Many investors look at the Telstra Group Ltd (ASX: TLS) dividend as an important factor when considering the ASX share. Because of the size of the dividend yield, owning Telstra shares could be one of the more rewarding S&P/ASX 200 Index (ASX: XJO) shares when it comes to passive income.
Now, I don't think the dividend should be the first priority for investors – earnings growth and valuation are the most important aspects of an ASX share consideration, in my opinion.
However, I do think that Telstra shares tick many boxes. Mobile subscribers are growing and the average revenue per user (ARPU) is increasing thanks to price rises. Growing revenue is an integral element for profit growth, and profit is a major part of the valuation picture, in my opinion.
I'd be happy to buy Telstra shares for the long term at the current valuation, particularly given the potential size of the dividend in the coming years.

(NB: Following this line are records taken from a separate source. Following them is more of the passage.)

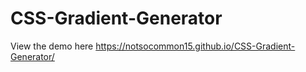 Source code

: # CSS-Gradient-Generator
View the demo here https://notsocommon15.github.io/CSS-Gradient-Generator/
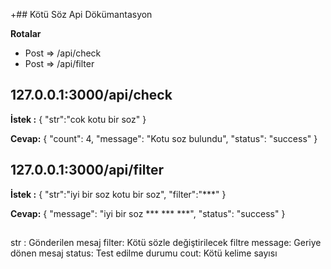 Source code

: +## Kötü Söz Api Dökümantasyon

 **Rotalar**
 

 - Post => /api/check
 - Post => /api/filter


## 127.0.0.1:3000/api/check

**İstek :**
{
"str":"cok kotu bir soz"
}

**Cevap:**
{
"count": 4,
"message": "Kotu soz bulundu",
"status": "success"
}
## 127.0.0.1:3000/api/filter
**İstek :** 
{
"str":"iyi bir soz kotu bir soz",
"filter":"***"
}

**Cevap:**
{
"message": "iyi bir soz *** *** ***",
"status": "success"
}

##
str : Gönderilen mesaj
filter: Kötü sözle değiştirilecek filtre
message: Geriye dönen mesaj
status: Test edilme durumu
cout: Kötü kelime sayısı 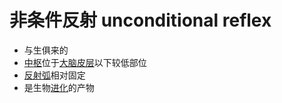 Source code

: # 非条件反射 unconditional reflex

- 与生俱来的
- [中枢](中枢.md)位于[大脑皮层](大脑皮层.md)以下较低部位
- [反射弧](反射弧.md)相对固定
- 是生物[进化](进化.md)的产物
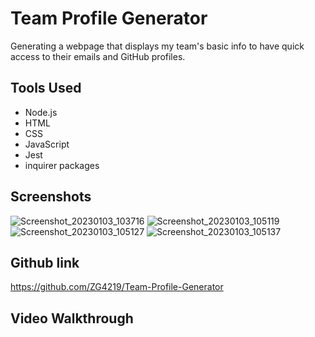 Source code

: # Team Profile Generator
 Generating a webpage that displays my team's basic info to have quick access to their emails and GitHub profiles.

## Tools Used 
- Node.js
- HTML
- CSS
- JavaScript
- Jest
- inquirer packages

## Screenshots
![Screenshot_20230103_103716](https://user-images.githubusercontent.com/112784768/210422207-64907615-b9e2-4fb6-abb4-1f21564a38c3.png)
![Screenshot_20230103_105119](https://user-images.githubusercontent.com/112784768/210422358-351a02bd-f278-4e14-8bf0-2b395fbec4e9.png)
![Screenshot_20230103_105127](https://user-images.githubusercontent.com/112784768/210422377-5dd6573a-4186-4728-a308-ddc4596a9650.png)
![Screenshot_20230103_105137](https://user-images.githubusercontent.com/112784768/210422395-7474fcdb-1d9a-4ed7-a801-1667faefb1da.png)

## Github link
https://github.com/ZG4219/Team-Profile-Generator

## Video Walkthrough
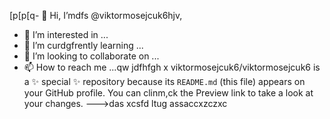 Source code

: [p[p[q- 👋 Hi, I’mdfs @viktormosejcuk6hjv,
- 👀 I’m interested in ...
- 🌱 I’m curdgfrently learning ...
- 💞️ I’m looking to collaborate on ...
- 📫 How to reach me ...qw
jdfhfgh
x
viktormosejcuk6/viktormosejcuk6 is a ✨ special ✨ repository because its `README.md` (this file) appears on your GitHub profile.
You can clinm,ck the Preview link to take a look at your changes.
--->das
xcsfd
ltug
assaccxzczxc
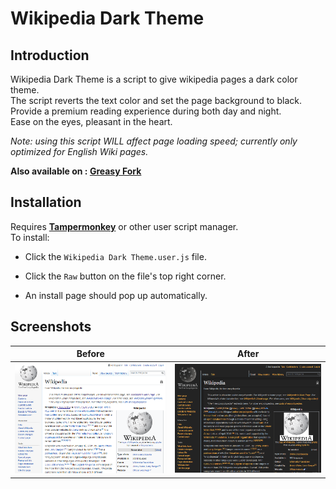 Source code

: # Wikipedia Dark Theme

## Introduction

Wikipedia Dark Theme is a script to give wikipedia pages a dark color theme.  
The script reverts the text color and set the page background to black.  
Provide a premium reading experience during both day and night.  
Ease on the eyes, pleasant in the heart.  

_Note: using this script WILL affect page loading speed; currently only optimized for English Wiki pages._

**Also available on : [Greasy Fork](https://greasyfork.org/en/scripts/382833-wikipedia-dark-theme)**  

## Installation

Requires **[Tampermonkey](https://www.tampermonkey.net/)** or other user script manager.  
To install:

* Click the `Wikipedia Dark Theme.user.js` file.

* Click the `Raw` button on the file's top right corner.

* An install page should pop up automatically.


## Screenshots

| **Before**                                   | **After**                                        |
| -------------------------------------------- | ------------------------------------------------ |
| ![A Wikipedia page](/screenshots/before.png) | ![A dark Wikipedia page](/screenshots/after.png) |

 
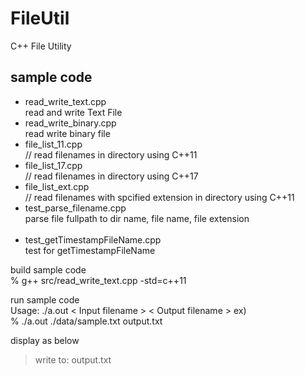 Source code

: FileUtil
===============

C++ File Utility <br/>

## sample code
- read_write_text.cpp <br/>
read and write Text File <br/>
- read_write_binary.cpp <br/>
read write binary file <br/>
- file_list_11.cpp <br/>
// read filenames in directory using C++11 <br/>
- file_list_17.cpp <br/>
// read filenames in directory using C++17 <br/>
- file_list_ext.cpp <br/>
// read filenames with spcified extension in directory using C++11<br/>
- test_parse_filename.cpp <br/>
parse file fullpath to dir name, file name, file extension <br/> <br/>
- test_getTimestampFileName.cpp <br/>
test for getTimestampFileName <br/>


build sample code <br/>
% g++  src/read_write_text.cpp -std=c++11 <br/>

run sample code <br/>
Usage:  ./a.out \< Input filename \> \< Output filename \>
ex) <br/>
% ./a.out ./data/sample.txt output.txt <br/>

display as below <br/>
> write to: output.txt <br/>


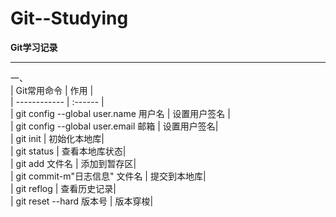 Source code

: # Git--Studying

**Git学习记录**  

---
一、  
| Git常用命令    | 作用    |  
| ------------  | :------ |  
| git config --global user.name 用户名   |    设置用户签名 |  
| git config --global user.email 邮箱  |       设置用户签名|  
| git init      |                              初始化本地库|  
| git status     |                             查看本地库状态|  
| git add 文件名     |                          添加到暂存区|  
| git commit-m"日志信息" 文件名    |             提交到本地库|  
| git reflog                    |               查看历史记录|  
| git reset --hard 版本号          |             版本穿梭|  



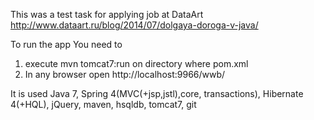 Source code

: This was a test task for applying job at DataArt http://www.dataart.ru/blog/2014/07/dolgaya-doroga-v-java/


To run the app You need to 
1)  execute  mvn tomcat7:run  on directory where pom.xml
2) In any browser open  http://localhost:9966/wwb/

It is used Java 7, Spring 4(MVC(+jsp,jstl),core, transactions), Hibernate 4(+HQL), jQuery, maven, hsqldb, tomcat7, git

Telstra dividend FY28 forecast
As we know, the 2025 financial year is already underway, and the 2028 financial year is now just three years away.
In FY24, Telstra's board of directors decided on an annual dividend per share of 18 cents per share. That currently translates into a fully franked dividend yield of 4.5% and a grossed-up dividend yield of 6.5%.
Broker UBS thinks the company will increase its annual dividend per share again in FY25 to 19 cents per share. That translates into a forward fully franked dividend yield of 4.8% and a grossed-up dividend yield of 6.9%.
According to the broker, Telstra could experience solid dividend growth by FY28. UBS suggests the 2028 annual dividend payout could be 24 cents per share, representing 33% growth compared to the FY24 payout.
At the current Telstra share price, UBS analysts predict Telstra could have a fully franked dividend yield of 6.1% and a grossed-up dividend yield of 8.7%. If this prediction proves accurate, it would be a very good yield for shareholders.
The broker thinks the dividend could grow even faster if there is a quicker-than-expected contribution from InfraCo's intercity fibre project as well as better-than-expected cost reductions beyond FY25.
Profit growth expected
UBS is forecasting significant profit growth for Telstra in the coming years. Analysts predict the company could make $2.15 billion of net profit after tax (NPAT) in FY25.
By FY28, Telstra's net profit could rise to $2.96 billion, which translates into earnings per share (EPS) of 26 cents. That implies the dividend payout ratio could be 92% in the 2028 financial year.
UBS thinks Telstra can achieve these growth numbers through subscriber growth, price rises and cost reduction.